→ **DIRECTIONS**:
What you print should match the entries exactly, only without the pictures.

→ **Saved entries**:
========

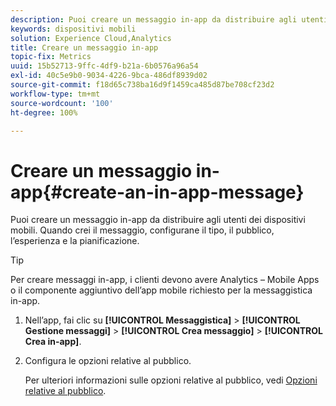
 ```yaml
---
description: Puoi creare un messaggio in-app da distribuire agli utenti dei dispositivi mobili. Quando crei il messaggio, configurane il tipo, il pubblico, l’esperienza e la pianificazione.
keywords: dispositivi mobili
solution: Experience Cloud,Analytics
title: Creare un messaggio in-app
topic-fix: Metrics
uuid: 15b52713-9ffc-4df9-b21a-6b0576a96a54
exl-id: 40c5e9b0-9034-4226-9bca-486df8939d02
source-git-commit: f18d65c738ba16d9f1459ca485d87be708cf23d2
workflow-type: tm+mt
source-wordcount: '100'
ht-degree: 100%

---
```


# Creare un messaggio in-app{#create-an-in-app-message}

Puoi creare un messaggio in-app da distribuire agli utenti dei dispositivi mobili. Quando crei il messaggio, configurane il tipo, il pubblico, l’esperienza e la pianificazione.

>[!TIP]
>
>Per creare messaggi in-app, i clienti devono avere Analytics – Mobile Apps o il componente aggiuntivo dell’app mobile richiesto per la messaggistica in-app.

1. Nell’app, fai clic su **[!UICONTROL Messaggistica]** > **[!UICONTROL Gestione messaggi]** > **[!UICONTROL Crea messaggio]** > **[!UICONTROL Crea in-app]**.
1. Configura le opzioni relative al pubblico.

   Per ulteriori informazioni sulle opzioni relative al pubblico, vedi [Opzioni relative al pubblico](/help/using/in-app-messaging/t-in-app-message/c-audience-in-app-message.md).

========

→ **RESPONSE FOR THIS EXERCISE**:
 ```yaml
---
description: Puoi creare un messaggio in-app da distribuire agli utenti dei dispositivi mobili. Quando crei il messaggio, configurane il tipo, il pubblico, l’esperienza e la pianificazione.
keywords: dispositivi mobili
solution: Experience Cloud,Analytics
title: Creare un messaggio in-app
topic-fix: Metrics
uuid: 15b52713-9ffc-4df9-b21a-6b0576a96a54
exl-id: 40c5e9b0-9034-4226-9bca-486df8939d02
source-git-commit: f18d65c738ba16d9f1459ca485d87be708cf23d2
workflow-type: tm+mt
source-wordcount: '100'
ht-degree: 100%

---
```


# Creare un messaggio in-app{#create-an-in-app-message}

Puoi creare un messaggio in-app da distribuire agli utenti dei dispositivi mobili. Quando crei il messaggio, configurane il tipo, il pubblico, l’esperienza e la pianificazione.

>[!TIP]
>
>Per creare messaggi in-app, i clienti devono avere Analytics – Mobile Apps o il componente aggiuntivo dell’app mobile richiesto per la messaggistica in-app.

1. Nell’app, fai clic su **[!UICONTROL Messaggistica]** > **[!UICONTROL Gestione messaggi]** > **[!UICONTROL Crea messaggio]** > **[!UICONTROL Crea in-app]**.
1. Configura le opzioni relative al pubblico.

   Per ulteriori informazioni sulle opzioni relative al pubblico, vedi [Opzioni relative al pubblico](/help/using/in-app-messaging/t-in-app-message/c-audience-in-app-message.md).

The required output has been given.